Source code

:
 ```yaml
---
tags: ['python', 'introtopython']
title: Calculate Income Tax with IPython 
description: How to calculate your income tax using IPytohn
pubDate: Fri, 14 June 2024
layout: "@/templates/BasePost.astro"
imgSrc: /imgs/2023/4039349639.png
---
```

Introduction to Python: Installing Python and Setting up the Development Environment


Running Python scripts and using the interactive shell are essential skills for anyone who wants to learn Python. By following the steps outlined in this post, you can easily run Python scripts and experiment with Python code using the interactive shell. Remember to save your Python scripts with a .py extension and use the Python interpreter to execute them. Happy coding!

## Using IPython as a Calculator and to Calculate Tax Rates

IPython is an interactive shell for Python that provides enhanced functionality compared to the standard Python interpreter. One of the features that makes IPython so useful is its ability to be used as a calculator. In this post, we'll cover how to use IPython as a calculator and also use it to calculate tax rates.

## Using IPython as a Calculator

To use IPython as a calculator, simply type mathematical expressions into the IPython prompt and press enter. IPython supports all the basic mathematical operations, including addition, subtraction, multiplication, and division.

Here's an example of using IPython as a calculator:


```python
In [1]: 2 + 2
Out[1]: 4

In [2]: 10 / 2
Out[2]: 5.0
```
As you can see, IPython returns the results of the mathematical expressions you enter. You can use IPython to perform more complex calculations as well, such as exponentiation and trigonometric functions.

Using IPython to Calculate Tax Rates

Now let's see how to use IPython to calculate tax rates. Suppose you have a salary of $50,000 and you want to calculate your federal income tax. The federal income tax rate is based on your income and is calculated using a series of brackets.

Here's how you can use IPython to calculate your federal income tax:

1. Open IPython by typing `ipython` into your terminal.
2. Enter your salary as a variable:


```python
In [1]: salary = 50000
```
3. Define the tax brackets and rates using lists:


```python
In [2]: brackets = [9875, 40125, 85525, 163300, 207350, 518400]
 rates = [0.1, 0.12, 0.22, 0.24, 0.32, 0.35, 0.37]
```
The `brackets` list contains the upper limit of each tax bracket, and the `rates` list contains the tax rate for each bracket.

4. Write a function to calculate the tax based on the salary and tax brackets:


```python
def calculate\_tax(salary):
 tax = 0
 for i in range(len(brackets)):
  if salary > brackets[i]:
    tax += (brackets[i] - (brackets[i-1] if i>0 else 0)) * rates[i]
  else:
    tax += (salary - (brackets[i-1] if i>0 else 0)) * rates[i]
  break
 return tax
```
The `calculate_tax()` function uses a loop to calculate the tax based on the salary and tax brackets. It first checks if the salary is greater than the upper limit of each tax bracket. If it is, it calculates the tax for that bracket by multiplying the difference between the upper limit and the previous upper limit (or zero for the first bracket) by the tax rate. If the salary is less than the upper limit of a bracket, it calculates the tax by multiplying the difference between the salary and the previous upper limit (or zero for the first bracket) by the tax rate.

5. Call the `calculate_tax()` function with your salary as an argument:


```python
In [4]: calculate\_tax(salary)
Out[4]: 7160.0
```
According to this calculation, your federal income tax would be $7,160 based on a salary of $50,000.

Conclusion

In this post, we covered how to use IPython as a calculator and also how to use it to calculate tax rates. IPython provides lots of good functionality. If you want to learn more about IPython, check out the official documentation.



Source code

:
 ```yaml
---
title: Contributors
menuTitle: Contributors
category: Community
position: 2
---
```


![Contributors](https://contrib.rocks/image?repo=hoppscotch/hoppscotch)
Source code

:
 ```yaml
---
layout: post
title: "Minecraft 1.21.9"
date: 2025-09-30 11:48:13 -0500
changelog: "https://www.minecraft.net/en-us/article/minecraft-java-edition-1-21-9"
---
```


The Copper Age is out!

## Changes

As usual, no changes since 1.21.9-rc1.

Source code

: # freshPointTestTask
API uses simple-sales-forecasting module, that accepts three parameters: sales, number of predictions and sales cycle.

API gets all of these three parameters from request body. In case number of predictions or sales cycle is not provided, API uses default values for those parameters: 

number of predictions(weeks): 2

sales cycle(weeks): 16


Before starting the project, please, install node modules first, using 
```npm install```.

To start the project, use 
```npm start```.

---

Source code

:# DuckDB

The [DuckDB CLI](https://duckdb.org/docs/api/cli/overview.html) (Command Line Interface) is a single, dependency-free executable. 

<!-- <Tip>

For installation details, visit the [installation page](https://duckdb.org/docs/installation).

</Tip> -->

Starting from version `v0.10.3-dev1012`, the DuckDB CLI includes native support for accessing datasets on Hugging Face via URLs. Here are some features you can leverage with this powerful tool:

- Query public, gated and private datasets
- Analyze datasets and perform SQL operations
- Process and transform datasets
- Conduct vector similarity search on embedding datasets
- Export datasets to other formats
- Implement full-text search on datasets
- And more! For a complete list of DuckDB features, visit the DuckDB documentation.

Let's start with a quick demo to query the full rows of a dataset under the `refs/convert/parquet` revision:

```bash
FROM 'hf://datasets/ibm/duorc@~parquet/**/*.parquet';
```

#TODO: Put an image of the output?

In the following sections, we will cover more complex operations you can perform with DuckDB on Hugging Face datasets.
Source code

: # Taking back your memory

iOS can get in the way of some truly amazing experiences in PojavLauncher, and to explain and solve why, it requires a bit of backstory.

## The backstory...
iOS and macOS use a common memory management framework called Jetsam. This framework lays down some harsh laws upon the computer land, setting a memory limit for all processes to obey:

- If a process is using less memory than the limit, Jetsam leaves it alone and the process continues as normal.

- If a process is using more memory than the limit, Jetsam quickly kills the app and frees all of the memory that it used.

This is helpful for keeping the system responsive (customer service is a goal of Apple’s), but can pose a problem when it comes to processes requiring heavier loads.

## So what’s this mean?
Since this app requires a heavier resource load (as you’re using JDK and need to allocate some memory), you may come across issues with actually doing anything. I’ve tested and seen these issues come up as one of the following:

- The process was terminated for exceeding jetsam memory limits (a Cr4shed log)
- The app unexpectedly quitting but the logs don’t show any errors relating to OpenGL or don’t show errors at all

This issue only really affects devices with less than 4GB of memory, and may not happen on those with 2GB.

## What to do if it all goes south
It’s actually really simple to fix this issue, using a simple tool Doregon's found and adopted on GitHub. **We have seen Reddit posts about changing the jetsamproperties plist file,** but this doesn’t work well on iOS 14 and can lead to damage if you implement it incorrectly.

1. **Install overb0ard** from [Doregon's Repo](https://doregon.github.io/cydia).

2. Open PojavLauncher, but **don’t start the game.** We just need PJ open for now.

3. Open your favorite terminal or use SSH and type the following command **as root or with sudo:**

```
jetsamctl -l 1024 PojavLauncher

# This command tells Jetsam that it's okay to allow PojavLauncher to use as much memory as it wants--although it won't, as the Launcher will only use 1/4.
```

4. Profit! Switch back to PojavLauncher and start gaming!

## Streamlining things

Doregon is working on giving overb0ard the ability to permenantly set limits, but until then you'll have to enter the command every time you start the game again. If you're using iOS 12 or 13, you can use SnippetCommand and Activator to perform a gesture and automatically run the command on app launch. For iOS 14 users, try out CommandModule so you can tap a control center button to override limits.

==

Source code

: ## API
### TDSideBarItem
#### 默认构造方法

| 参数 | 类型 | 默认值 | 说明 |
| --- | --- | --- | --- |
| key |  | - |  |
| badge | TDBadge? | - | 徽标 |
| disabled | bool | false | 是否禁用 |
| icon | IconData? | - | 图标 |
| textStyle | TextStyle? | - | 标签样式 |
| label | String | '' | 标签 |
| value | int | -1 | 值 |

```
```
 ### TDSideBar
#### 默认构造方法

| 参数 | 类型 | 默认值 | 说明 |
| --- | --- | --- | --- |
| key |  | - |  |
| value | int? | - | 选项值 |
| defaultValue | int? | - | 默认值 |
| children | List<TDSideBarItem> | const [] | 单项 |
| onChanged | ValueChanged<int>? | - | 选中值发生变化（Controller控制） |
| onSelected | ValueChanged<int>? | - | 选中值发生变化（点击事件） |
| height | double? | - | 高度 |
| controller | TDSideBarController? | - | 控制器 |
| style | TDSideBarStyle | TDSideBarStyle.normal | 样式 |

What to do - Within the listing above, extract exactly the lines from the line with "- The app unexpectedly" to the line with "## What to do if it all goes south", the two named lines included, and no others.

Solution -
- The app unexpectedly quitting but the logs don’t show any errors relating to OpenGL or don’t show errors at all

This issue only really affects devices with less than 4GB of memory, and may not happen on those with 2GB.

## What to do if it all goes south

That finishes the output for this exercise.